_Action item_: Pull every line with the word "findAgoda" out of the entries below.

(Collection entries)
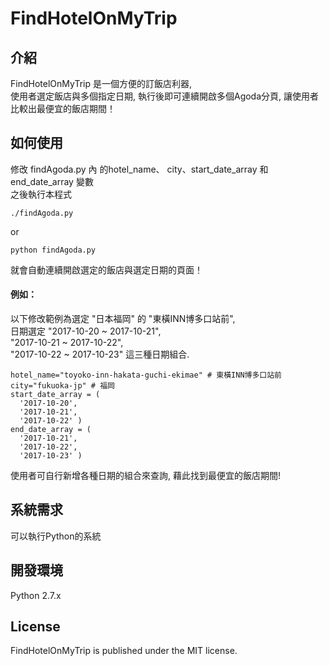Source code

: FindHotelOnMyTrip
=================

## 介紹
FindHotelOnMyTrip 是一個方便的訂飯店利器,  
使用者選定飯店與多個指定日期, 執行後即可連續開啟多個Agoda分頁, 讓使用者比較出最便宜的飯店期間！  

## 如何使用
修改 findAgoda.py 內 的hotel_name、 city、start_date_array 和 end_date_array 變數  
之後執行本程式  
```
./findAgoda.py
```
or
```
python findAgoda.py
```
就會自動連續開啟選定的飯店與選定日期的頁面！  

#### 例如：  
以下修改範例為選定 "日本福岡" 的 "東橫INN博多口站前",  
日期選定 "2017-10-20 ~ 2017-10-21",  
"2017-10-21 ~ 2017-10-22",  
"2017-10-22 ~ 2017-10-23" 這三種日期組合.  
```
hotel_name="toyoko-inn-hakata-guchi-ekimae" # 東橫INN博多口站前
city="fukuoka-jp" # 福岡
start_date_array = (
  '2017-10-20',
  '2017-10-21',
  '2017-10-22' )
end_date_array = (
  '2017-10-21',
  '2017-10-22',
  '2017-10-23' )
```
使用者可自行新增各種日期的組合來查詢, 藉此找到最便宜的飯店期間!  

## 系統需求
可以執行Python的系統  

## 開發環境
Python 2.7.x  

## License
FindHotelOnMyTrip is published under the MIT license.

_Response_:
修改 findAgoda.py 內 的hotel_name、 city、start_date_array 和 end_date_array 變數  
./findAgoda.py
python findAgoda.py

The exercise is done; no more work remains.